**What you need to do:** These entries are to be retyped in full, word for word.

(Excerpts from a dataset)
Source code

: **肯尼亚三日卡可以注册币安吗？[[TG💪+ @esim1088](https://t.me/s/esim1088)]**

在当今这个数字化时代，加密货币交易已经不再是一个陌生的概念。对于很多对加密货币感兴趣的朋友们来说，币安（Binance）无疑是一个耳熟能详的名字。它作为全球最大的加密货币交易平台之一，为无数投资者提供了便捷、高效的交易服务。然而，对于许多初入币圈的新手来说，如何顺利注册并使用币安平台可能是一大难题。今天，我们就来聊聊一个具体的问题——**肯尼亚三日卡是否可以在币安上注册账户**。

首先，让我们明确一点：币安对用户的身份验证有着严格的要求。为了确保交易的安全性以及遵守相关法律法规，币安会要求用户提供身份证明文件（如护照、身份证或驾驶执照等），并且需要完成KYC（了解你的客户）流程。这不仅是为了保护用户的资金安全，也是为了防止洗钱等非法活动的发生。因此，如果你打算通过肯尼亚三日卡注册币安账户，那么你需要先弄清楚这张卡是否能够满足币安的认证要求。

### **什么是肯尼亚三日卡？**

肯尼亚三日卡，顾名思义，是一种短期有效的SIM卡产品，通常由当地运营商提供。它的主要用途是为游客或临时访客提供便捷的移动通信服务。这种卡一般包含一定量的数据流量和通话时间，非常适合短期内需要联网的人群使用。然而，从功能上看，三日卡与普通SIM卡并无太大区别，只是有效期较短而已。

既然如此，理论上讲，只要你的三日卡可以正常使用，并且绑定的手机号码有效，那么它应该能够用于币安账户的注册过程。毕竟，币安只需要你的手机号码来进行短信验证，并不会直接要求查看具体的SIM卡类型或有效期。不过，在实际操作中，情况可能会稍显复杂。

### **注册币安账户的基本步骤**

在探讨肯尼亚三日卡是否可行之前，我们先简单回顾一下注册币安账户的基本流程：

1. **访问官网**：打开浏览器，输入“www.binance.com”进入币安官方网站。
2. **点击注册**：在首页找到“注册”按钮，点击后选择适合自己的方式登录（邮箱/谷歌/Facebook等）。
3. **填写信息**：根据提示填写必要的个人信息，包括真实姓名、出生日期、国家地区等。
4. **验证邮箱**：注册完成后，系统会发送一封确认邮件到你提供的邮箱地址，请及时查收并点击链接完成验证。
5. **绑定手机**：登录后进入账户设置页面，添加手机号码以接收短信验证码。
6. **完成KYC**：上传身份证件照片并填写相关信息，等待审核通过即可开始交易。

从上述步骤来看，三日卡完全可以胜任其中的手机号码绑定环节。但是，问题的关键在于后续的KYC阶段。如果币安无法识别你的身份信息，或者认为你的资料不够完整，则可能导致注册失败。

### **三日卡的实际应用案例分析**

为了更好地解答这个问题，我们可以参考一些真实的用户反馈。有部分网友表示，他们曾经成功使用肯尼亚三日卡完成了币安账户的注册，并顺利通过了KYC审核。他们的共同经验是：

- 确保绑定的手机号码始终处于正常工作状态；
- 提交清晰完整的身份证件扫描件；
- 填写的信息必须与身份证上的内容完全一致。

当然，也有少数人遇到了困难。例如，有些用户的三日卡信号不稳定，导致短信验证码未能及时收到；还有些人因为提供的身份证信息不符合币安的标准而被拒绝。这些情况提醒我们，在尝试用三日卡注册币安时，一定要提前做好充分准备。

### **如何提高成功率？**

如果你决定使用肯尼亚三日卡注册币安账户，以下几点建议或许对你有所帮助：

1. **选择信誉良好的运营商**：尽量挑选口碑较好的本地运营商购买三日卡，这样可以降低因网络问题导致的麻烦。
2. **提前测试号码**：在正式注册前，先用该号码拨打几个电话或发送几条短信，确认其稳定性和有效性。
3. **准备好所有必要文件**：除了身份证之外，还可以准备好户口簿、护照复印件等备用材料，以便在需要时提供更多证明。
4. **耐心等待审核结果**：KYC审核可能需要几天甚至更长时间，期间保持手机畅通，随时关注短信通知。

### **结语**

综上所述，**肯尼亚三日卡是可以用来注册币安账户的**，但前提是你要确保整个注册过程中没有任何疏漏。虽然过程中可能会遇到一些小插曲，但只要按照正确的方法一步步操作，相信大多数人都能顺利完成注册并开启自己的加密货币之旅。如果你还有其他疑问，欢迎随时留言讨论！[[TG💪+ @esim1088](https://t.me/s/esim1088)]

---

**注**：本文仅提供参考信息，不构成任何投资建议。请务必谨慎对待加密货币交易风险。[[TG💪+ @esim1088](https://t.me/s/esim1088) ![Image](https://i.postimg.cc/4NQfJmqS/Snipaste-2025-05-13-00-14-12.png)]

**Task output:**
Source code

: **肯尼亚三日卡可以注册币安吗？[[TG💪+ @esim1088](https://t.me/s/esim1088)]**

在当今这个数字化时代，加密货币交易已经不再是一个陌生的概念。对于很多对加密货币感兴趣的朋友们来说，币安（Binance）无疑是一个耳熟能详的名字。它作为全球最大的加密货币交易平台之一，为无数投资者提供了便捷、高效的交易服务。然而，对于许多初入币圈的新手来说，如何顺利注册并使用币安平台可能是一大难题。今天，我们就来聊聊一个具体的问题——**肯尼亚三日卡是否可以在币安上注册账户**。

首先，让我们明确一点：币安对用户的身份验证有着严格的要求。为了确保交易的安全性以及遵守相关法律法规，币安会要求用户提供身份证明文件（如护照、身份证或驾驶执照等），并且需要完成KYC（了解你的客户）流程。这不仅是为了保护用户的资金安全，也是为了防止洗钱等非法活动的发生。因此，如果你打算通过肯尼亚三日卡注册币安账户，那么你需要先弄清楚这张卡是否能够满足币安的认证要求。

### **什么是肯尼亚三日卡？**

肯尼亚三日卡，顾名思义，是一种短期有效的SIM卡产品，通常由当地运营商提供。它的主要用途是为游客或临时访客提供便捷的移动通信服务。这种卡一般包含一定量的数据流量和通话时间，非常适合短期内需要联网的人群使用。然而，从功能上看，三日卡与普通SIM卡并无太大区别，只是有效期较短而已。

既然如此，理论上讲，只要你的三日卡可以正常使用，并且绑定的手机号码有效，那么它应该能够用于币安账户的注册过程。毕竟，币安只需要你的手机号码来进行短信验证，并不会直接要求查看具体的SIM卡类型或有效期。不过，在实际操作中，情况可能会稍显复杂。

### **注册币安账户的基本步骤**

在探讨肯尼亚三日卡是否可行之前，我们先简单回顾一下注册币安账户的基本流程：

1. **访问官网**：打开浏览器，输入“www.binance.com”进入币安官方网站。
2. **点击注册**：在首页找到“注册”按钮，点击后选择适合自己的方式登录（邮箱/谷歌/Facebook等）。
3. **填写信息**：根据提示填写必要的个人信息，包括真实姓名、出生日期、国家地区等。
4. **验证邮箱**：注册完成后，系统会发送一封确认邮件到你提供的邮箱地址，请及时查收并点击链接完成验证。
5. **绑定手机**：登录后进入账户设置页面，添加手机号码以接收短信验证码。
6. **完成KYC**：上传身份证件照片并填写相关信息，等待审核通过即可开始交易。

从上述步骤来看，三日卡完全可以胜任其中的手机号码绑定环节。但是，问题的关键在于后续的KYC阶段。如果币安无法识别你的身份信息，或者认为你的资料不够完整，则可能导致注册失败。

### **三日卡的实际应用案例分析**

为了更好地解答这个问题，我们可以参考一些真实的用户反馈。有部分网友表示，他们曾经成功使用肯尼亚三日卡完成了币安账户的注册，并顺利通过了KYC审核。他们的共同经验是：

- 确保绑定的手机号码始终处于正常工作状态；
- 提交清晰完整的身份证件扫描件；
- 填写的信息必须与身份证上的内容完全一致。

当然，也有少数人遇到了困难。例如，有些用户的三日卡信号不稳定，导致短信验证码未能及时收到；还有些人因为提供的身份证信息不符合币安的标准而被拒绝。这些情况提醒我们，在尝试用三日卡注册币安时，一定要提前做好充分准备。

### **如何提高成功率？**

如果你决定使用肯尼亚三日卡注册币安账户，以下几点建议或许对你有所帮助：

1. **选择信誉良好的运营商**：尽量挑选口碑较好的本地运营商购买三日卡，这样可以降低因网络问题导致的麻烦。
2. **提前测试号码**：在正式注册前，先用该号码拨打几个电话或发送几条短信，确认其稳定性和有效性。
3. **准备好所有必要文件**：除了身份证之外，还可以准备好户口簿、护照复印件等备用材料，以便在需要时提供更多证明。
4. **耐心等待审核结果**：KYC审核可能需要几天甚至更长时间，期间保持手机畅通，随时关注短信通知。

### **结语**

综上所述，**肯尼亚三日卡是可以用来注册币安账户的**，但前提是你要确保整个注册过程中没有任何疏漏。虽然过程中可能会遇到一些小插曲，但只要按照正确的方法一步步操作，相信大多数人都能顺利完成注册并开启自己的加密货币之旅。如果你还有其他疑问，欢迎随时留言讨论！[[TG💪+ @esim1088](https://t.me/s/esim1088)]

---

**注**：本文仅提供参考信息，不构成任何投资建议。请务必谨慎对待加密货币交易风险。[[TG💪+ @esim1088](https://t.me/s/esim1088) ![Image](https://i.postimg.cc/4NQfJmqS/Snipaste-2025-05-13-00-14-12.png)]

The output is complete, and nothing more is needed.